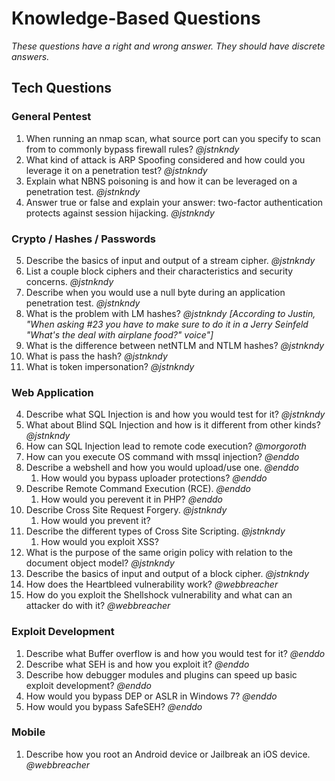 # Knowledge-Based Questions #
*These questions have a right and wrong answer. They should have discrete answers.*

## Tech Questions ##
### General Pentest ###
1. When running an nmap scan, what source port can you specify to scan from to commonly bypass firewall rules? *@jstnkndy*
2. What kind of attack is ARP Spoofing considered and how could you leverage it on a penetration test? *@jstnkndy*
3. Explain what NBNS poisoning is and how it can be leveraged on a penetration test. *@jstnkndy*
12. Answer true or false and explain your answer: two-factor authentication protects against session hijacking. *@jstnkndy*

### Crypto / Hashes / Passwords ###
5. Describe the basics of input and output of a stream cipher. *@jstnkndy*
6. List a couple block ciphers and their characteristics and security concerns. *@jstnkndy*
7. Describe when you would use a null byte during an application penetration test. *@jstnkndy*
8. What is the problem with LM hashes? *@jstnkndy* *[According to Justin, "When asking #23 you have to make sure to do it in a Jerry Seinfeld "What's the deal with airplane food?" voice"]*
9. What is the difference between netNTLM and NTLM hashes? *@jstnkndy*
10. What is pass the hash? *@jstnkndy*
11. What is token impersonation? *@jstnkndy*

### Web Application ###
4. Describe what SQL Injection is and how you would test for it? *@jstnkndy*
5. What about Blind SQL Injection and how is it different from other kinds? *@jstnkndy*
6. How can SQL Injection lead to remote code execution? *@morgoroth*
7. How can you execute OS command with mssql injection? *@enddo*
7. Describe a webshell and how you would upload/use one. *@enddo*
    1. How would you bypass uploader protections? *@enddo*
8. Describe Remote Command Execution (RCE). *@enddo*
    1. How would you perevent it in PHP? *@enddo*
2. Describe Cross Site Request Forgery. *@jstnkndy*
    1. How would you prevent it?
2. Describe the different types of Cross Site Scripting. *@jstnkndy*
    1. How would you exploit XSS?
3. What is the purpose of the same origin policy with relation to the document object model? *@jstnkndy*
4. Describe the basics of input and output of a block cipher. *@jstnkndy*
5. How does the Heartbleed vulnerability work? *@webbreacher*
6. How do you exploit the Shellshock vulnerability and what can an attacker do with it? *@webbreacher*

### Exploit Development ###
1. Describe what Buffer overflow is and how you would test for it? *@enddo*
2. Describe what SEH is and how you exploit it? *@enddo*
3. Describe how debugger modules and plugins can speed up basic exploit development? *@enddo*
4. How would you bypass DEP or ASLR in Windows 7? *@enddo*
5. How would you bypass SafeSEH? *@enddo*

### Mobile ###
1. Describe how you root an Android device or Jailbreak an iOS device. *@webbreacher*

____

_PROBLEM DESCRIPTION_. Scan the listing above for the line that has "2. What kind", then copy exactly from that line through the line that has "7. Describe when".

_SOLUTION TO THE EXERCISE_.
2. What kind of attack is ARP Spoofing considered and how could you leverage it on a penetration test? *@jstnkndy*
3. Explain what NBNS poisoning is and how it can be leveraged on a penetration test. *@jstnkndy*
12. Answer true or false and explain your answer: two-factor authentication protects against session hijacking. *@jstnkndy*

### Crypto / Hashes / Passwords ###
5. Describe the basics of input and output of a stream cipher. *@jstnkndy*
6. List a couple block ciphers and their characteristics and security concerns. *@jstnkndy*
7. Describe when you would use a null byte during an application penetration test. *@jstnkndy*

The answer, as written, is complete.